Une liberté absolutisée
En outre, ce qui est essentiellement mis en avant est une forme absolutisée de la liberté. Il est dès lors difficile de ne pas voir en arrière-plan une tentation, évidente dans le cas populiste mais aussi chez beaucoup de conservateurs : celle de l’individualisme sous une forme libertarienne. C’est la tentation du Tea party américain : je fais ce que je veux comme je veux et zut au gouvernement. Mais, aux États-Unis, cela s’explique par la puissance de cette tradition de pensée à la Ayn Rand. Le pur refus ne mène à rien. Et c’est contradictoire avec la pensée classique et conservatrice, où les notions de communauté, de solidarité et d’autorité sont centrales, avec celle de liberté bien sûr. En outre la préparation la meilleure pour un régime autoritaire est un désordre préalable, caractérisé entre autres par une forme d’individualisme libertarien. Notons cependant que le régime aussi nourrit ce genre de dérives : le mariage pour tous, l’avortement comme droit, etc., sont défendus au nom des mêmes principes libertaires et de non-discrimination que brandissent les manifestants. Dit autrement, la liberté ne peut être défendue que dans un cadre où le souci de la communauté et du bien commun est reconnu comme essentiel.
Il y a donc là un double risque pour les “conservateurs” : 1° de rester confinés dans une rôle purement protestataire et de ne pas offrir d’alternative politique véritable ; 2° plus profondément, de s’éloigner de la tradition de pensée dont on se réclame, classique ou conservatrice, qui n’est pas libertarienne. C’est en effet une pensée de la personne en communauté, où l’autorité est reconnue comme indispensable et légitime. Qu’Emmanuel Macron ne réponde pas aux critères d’un bon gouvernement me paraît indiscutable. Mais que trop souvent on abandonne de fait la perspective de la responsabilité envers la communauté au nom d’une liberté individuelle absolutisée est une dérive intellectuellement dangereuse.

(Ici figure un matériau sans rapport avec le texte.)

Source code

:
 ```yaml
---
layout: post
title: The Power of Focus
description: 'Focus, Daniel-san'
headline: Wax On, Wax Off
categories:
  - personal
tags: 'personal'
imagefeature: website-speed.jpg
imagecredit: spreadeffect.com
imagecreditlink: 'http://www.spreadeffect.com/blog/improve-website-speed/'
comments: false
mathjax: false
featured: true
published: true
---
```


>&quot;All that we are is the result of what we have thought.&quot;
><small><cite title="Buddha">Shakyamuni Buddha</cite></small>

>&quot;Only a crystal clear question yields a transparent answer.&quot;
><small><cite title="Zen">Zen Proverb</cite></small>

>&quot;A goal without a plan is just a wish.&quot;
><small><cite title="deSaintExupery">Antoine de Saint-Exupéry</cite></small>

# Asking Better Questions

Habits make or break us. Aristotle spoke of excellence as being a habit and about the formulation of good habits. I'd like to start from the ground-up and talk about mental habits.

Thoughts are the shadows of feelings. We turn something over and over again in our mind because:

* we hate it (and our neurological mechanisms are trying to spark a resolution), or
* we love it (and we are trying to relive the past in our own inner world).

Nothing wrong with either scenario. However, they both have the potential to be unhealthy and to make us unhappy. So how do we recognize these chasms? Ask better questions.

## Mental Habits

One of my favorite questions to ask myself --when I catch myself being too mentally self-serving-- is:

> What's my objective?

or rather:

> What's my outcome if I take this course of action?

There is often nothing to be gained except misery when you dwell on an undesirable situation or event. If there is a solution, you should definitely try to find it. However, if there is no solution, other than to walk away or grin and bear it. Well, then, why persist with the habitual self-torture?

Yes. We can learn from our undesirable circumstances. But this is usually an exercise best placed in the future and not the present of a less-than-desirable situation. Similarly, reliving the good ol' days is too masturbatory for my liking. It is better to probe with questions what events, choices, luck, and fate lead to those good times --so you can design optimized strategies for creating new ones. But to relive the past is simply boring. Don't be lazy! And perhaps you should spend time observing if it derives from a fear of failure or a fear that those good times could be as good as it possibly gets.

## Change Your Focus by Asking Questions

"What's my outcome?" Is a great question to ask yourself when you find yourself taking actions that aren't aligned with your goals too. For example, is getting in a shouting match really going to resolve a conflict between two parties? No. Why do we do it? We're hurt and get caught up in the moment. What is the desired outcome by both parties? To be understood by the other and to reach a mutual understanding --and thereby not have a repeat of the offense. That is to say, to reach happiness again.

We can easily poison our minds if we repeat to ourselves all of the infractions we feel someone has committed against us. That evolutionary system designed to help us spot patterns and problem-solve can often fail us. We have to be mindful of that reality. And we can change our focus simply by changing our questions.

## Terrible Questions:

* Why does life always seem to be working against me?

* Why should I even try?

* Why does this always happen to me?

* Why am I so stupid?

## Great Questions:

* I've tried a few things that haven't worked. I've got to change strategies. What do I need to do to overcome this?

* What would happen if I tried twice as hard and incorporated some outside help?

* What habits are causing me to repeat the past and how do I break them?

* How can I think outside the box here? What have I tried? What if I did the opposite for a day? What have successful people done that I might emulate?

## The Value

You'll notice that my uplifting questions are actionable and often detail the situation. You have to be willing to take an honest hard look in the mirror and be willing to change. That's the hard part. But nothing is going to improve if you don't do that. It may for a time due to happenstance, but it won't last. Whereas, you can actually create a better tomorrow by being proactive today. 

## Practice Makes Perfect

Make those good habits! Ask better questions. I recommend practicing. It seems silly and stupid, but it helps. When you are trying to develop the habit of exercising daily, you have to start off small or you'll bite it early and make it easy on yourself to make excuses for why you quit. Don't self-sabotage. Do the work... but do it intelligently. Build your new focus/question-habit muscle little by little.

Par ailleurs un mouvement ainsi inspiré a toutes chances de rester stérile. Au plus, il peut faire reculer Macron (sans pour autant empêcher sa réélection, toutes choses égales par ailleurs). Mais sans établir de repère clair pour la société à l’avenir, encore moins de solution, faute d’avoir posé de problématique complète, incluant à la fois les libertés et le sens de la communauté. Au pire, et sauf explosion et saut dans le vide, le plus probable est que cela soit un nouveau coup d’épée dans l’eau, après les Gilets jaunes. Et encore : malgré leurs limites, la problématique de ces derniers (l’opposition entre la nouvelle classe dirigeante et la population périphérique) était potentiellement plus fondée, même si eux aussi n’avaient pas proposé de réflexion un tant soit peu élaborée et étaient tout autant individualistes et anarchisants.
Rien n’empêche donc ceux qui jugent ces mesures disproportionnées de s’y opposer – il y a des motifs possibles pour cela, même si je ne pense pas que cela justifie cette réaction. Mais de grâce, qu’on ne fasse pas de ce combat le lieu d’un affrontement entre la liberté et la tyrannie.
Illustration : 150 personnes rassemblées à Lyon, le 30 août 2021, pour la première manifestation pro-vaccin. Un symbole de fraternité et de démocratie.